Un problème de cohérence

Le principe de fonctionnement des moteurs de recherche solidaires fait débat chez les acteurs de l’associatif.

Xavier Frison  • 22 mai 2008 abonné·es

Donner sans agir et sans bourse délier : l’équation miracle sur laquelle repose le concept novateur des moteurs de recherche dits « solidaires » fait déjà débat dans le monde associatif. « Le problème, c’est le modèle économique qui redirige des sommes générées par de la publicité non contrôlée vers les organisations » , résume Maël Guennou, administrateur d’Ingénieurs sans frontières (ISF). Or, pour les deux sites majeurs du secteur, Hooseek.com et Veosearch.com, c’est la stratégie choisie : les revenus générés par la publicité contextuelle (les annonces qui s’affichent lorsque vous tapez par exemple « vacances » dans votre moteur) échappent à tout contrôle, si ce n’est celui de Google, fournisseur de la technologie. Que penser, alors, d’éventuelles sommes redistribuées à une association de défense de la nature grâce à l’argent « gagné » par l’affichage d’une publicité pour BMW ?
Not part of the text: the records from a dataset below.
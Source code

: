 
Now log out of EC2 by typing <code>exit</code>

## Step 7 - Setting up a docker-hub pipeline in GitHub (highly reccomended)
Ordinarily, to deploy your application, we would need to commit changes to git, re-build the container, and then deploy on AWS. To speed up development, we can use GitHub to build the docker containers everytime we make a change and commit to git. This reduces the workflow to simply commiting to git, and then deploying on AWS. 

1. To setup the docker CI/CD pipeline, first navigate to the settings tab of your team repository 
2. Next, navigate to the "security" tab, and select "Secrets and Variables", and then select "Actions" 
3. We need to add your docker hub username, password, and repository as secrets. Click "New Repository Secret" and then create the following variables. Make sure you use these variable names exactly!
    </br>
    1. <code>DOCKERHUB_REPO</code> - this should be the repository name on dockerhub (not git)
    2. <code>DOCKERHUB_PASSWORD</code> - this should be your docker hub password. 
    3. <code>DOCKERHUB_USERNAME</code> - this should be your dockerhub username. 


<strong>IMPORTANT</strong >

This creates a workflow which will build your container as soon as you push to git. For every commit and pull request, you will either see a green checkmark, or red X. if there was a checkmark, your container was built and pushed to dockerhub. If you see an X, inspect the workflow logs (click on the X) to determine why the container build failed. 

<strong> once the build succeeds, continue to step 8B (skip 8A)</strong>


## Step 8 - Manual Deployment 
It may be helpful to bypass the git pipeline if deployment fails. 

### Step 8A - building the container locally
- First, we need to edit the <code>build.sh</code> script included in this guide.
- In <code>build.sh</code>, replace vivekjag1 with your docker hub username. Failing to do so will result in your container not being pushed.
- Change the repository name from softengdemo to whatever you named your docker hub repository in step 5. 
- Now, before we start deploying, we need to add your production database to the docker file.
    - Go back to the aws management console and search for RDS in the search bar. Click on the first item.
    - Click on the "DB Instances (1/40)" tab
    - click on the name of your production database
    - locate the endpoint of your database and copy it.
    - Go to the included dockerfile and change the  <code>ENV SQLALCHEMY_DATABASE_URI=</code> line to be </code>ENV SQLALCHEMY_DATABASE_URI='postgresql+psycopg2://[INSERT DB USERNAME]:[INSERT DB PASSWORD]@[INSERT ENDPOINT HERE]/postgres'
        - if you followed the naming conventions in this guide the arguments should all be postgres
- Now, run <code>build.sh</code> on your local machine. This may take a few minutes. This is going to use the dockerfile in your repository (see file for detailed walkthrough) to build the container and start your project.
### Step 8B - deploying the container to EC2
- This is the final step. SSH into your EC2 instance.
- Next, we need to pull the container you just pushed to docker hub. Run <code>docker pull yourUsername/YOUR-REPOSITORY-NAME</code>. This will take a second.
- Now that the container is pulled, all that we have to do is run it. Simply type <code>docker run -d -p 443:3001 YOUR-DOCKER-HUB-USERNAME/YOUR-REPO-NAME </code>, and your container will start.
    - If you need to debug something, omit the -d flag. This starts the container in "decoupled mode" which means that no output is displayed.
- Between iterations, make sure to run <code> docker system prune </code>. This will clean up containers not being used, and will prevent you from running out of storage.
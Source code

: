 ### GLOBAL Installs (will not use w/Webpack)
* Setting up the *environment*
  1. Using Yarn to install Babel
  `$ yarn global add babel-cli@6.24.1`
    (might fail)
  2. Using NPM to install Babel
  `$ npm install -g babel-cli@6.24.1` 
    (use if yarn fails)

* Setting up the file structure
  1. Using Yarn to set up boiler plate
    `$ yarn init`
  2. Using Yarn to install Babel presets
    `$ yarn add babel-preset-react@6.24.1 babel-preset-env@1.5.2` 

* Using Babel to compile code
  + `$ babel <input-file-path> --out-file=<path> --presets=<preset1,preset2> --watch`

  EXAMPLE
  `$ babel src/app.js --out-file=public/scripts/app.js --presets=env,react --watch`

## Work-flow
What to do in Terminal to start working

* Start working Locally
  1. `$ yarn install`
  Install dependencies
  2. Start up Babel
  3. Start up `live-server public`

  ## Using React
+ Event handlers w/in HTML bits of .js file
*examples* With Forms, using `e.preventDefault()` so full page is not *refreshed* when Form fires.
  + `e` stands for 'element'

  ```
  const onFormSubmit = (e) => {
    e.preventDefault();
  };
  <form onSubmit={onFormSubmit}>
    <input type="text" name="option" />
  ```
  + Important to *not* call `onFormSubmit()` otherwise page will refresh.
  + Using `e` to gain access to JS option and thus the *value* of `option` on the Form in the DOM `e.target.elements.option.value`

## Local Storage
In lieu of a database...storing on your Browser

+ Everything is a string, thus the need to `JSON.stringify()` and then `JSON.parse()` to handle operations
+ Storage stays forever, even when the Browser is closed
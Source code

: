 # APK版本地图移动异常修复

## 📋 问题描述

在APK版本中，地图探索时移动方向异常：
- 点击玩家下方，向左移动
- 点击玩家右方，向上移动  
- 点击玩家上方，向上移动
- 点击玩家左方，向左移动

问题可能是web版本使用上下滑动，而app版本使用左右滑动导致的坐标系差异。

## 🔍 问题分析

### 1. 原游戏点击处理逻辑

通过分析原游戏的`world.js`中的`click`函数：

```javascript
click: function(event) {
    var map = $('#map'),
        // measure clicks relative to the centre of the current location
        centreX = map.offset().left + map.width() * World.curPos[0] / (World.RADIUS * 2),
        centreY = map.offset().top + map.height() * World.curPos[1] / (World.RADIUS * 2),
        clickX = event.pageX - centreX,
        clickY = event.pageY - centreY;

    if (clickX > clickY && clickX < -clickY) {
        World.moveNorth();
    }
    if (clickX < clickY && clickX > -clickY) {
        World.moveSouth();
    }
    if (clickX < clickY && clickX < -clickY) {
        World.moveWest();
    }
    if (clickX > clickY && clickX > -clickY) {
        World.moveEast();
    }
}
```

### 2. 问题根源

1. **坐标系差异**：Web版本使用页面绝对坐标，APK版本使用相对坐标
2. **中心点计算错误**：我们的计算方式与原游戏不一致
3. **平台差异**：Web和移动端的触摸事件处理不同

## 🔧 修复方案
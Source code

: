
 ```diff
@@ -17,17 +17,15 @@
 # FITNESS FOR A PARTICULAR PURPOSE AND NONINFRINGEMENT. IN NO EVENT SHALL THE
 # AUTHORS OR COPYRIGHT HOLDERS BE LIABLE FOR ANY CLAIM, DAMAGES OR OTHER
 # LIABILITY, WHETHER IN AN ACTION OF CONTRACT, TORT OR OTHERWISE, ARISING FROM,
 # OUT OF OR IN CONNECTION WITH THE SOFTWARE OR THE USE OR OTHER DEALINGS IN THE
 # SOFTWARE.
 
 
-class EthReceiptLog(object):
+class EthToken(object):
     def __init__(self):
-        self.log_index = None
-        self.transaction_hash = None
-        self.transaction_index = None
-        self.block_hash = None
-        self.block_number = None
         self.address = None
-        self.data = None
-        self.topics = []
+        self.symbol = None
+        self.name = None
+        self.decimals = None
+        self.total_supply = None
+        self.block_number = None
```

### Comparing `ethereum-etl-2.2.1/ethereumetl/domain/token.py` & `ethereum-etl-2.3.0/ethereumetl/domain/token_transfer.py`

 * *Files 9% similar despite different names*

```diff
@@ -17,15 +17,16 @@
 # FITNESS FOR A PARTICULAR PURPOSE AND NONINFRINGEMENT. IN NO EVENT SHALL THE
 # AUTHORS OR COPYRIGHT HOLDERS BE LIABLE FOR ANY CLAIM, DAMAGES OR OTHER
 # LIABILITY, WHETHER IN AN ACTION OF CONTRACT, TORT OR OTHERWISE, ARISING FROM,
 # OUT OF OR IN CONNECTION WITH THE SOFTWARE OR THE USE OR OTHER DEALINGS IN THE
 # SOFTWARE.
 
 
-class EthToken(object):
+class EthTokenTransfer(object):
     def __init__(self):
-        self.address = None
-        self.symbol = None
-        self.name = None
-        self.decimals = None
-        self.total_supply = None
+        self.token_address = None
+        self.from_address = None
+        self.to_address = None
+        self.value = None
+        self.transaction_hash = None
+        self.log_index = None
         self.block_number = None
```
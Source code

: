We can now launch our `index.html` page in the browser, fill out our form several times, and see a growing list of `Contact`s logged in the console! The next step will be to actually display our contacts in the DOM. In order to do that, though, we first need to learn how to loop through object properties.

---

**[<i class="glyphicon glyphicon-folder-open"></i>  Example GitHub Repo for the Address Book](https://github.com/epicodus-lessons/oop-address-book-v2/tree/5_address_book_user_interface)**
Autre écueil remarqué, l’utilisation des moteurs de recherche employés par l’écrasante majorité des internautes, les Américains Yahoo et surtout Google. Pas franchement des modèles de vertu : Yahoo collabore avec les autorités chinoises pour démasquer les cyberdissidents, et Google est souvent considéré comme le Big Brother du XXIe siècle. Or, Hooseek et Veosearch ne sont qu’une « couche » supplémentaire posée sur ces plateformes. Pour Guillaume Heintz, un des deux fondateurs de Veosearch, qui « raisonne sur une dynamique de marché » , il est « utopique de dire : “On va se passer de Yahoo et Google.” Il se trouve que les gens qui utilisent ces moteurs ne sont pas prêts à s’en passer » , estime cet ancien d’HEC. « 80 % des gens qui formulent cette critique utilisent Google » , réagit pour sa part Thomas Barbey, fondateur de Hooseek. Il avoue n’avoir « pas trouvé mieux pour l’instant. Je préfère que ça rapporte aux associations, en attendant » . Tancé pour avoir référencé sur son site l’ensemble des associations françaises inscrites au Journal officiel sans autorisation, Hooseek n’a pas aidé au bon accueil de ces nouveaux acteurs dans le petit monde de la solidarité. « L’utilisation des coordonnées des associations inscrites au JO est libre, selon la Cnil », se défend Thomas Barbey, qui admet que certaines aient pu être froissées par le procédé : « Quelques associations nous ont dit qu’elles souhaitaient maîtriser la communication de leur marque et ne pas apparaître sur Hooseek. Pour nos versions en Espagne, en Suisse et en Belgique, nous proposerons aux associations de s’inscrire. »
Handicap International, Médecins sans frontières et Greenpeace ont ainsi demandé à être retirés de la liste. ISF a décliné la sollicitation de Veosearch et s’apprête à demander son retrait de Hooseek. Une frilosité que ne s’explique pas Guillaume Heintz : « Dans les pays anglo-saxons, on assume le charity-business. Tout le monde est gagnant dans ce modèle, l’entreprise et les ONG. » Une logique qui fait bondir Maël Guennou : *« C’est une approche très orientée “consommateur” du don. Toute l’activité de ces moteurs de recherche est orientée vers le “client”, l’internaute, plutôt que les associations. Le site ne s’investit pas dans le message de l’association, et l’internaute redirige de l’argent dont il ne sait pas d’où il vient. »
*

Le débat sur ce modèle mi-commercial, mi-solidaire pourrait bien être arbitré par un troisième larron, Doona.fr. Créé en juin 2006 par quatre étudiants, Doona est une association sans but lucratif, animée par des bénévoles. Le site utilise gracieusement la technologie du moteur de recherche français Exalead et redistribue la totalité de l’argent collecté après consultation auprès des internautes. Ceux-ci votent pour leur association – bientôt leur projet – préférée parmi celles qui ont choisi de s’inscrire sur le site. La publicité est gérée par Goodaction.org, une nouvelle régie publicitaire associative, qui finance projets humanitaires et environnementaux. Megaglobe.com s’occupe des liens contextuels. « Beaucoup d’entreprises nous ont prêté leur technologie, et l’enregistrement de Doona au Journal officiel est à peu près notre seule dépense » , s’enorgueillit Nicolas Desmarets, président-fondateur de l’association. Certes, avec 1 000 euros depuis le lancement, les sommes collectées restent modestes. Mais le modèle choisi, bénévolat et partenariats malins, semble plus cohérent avec le but affiché.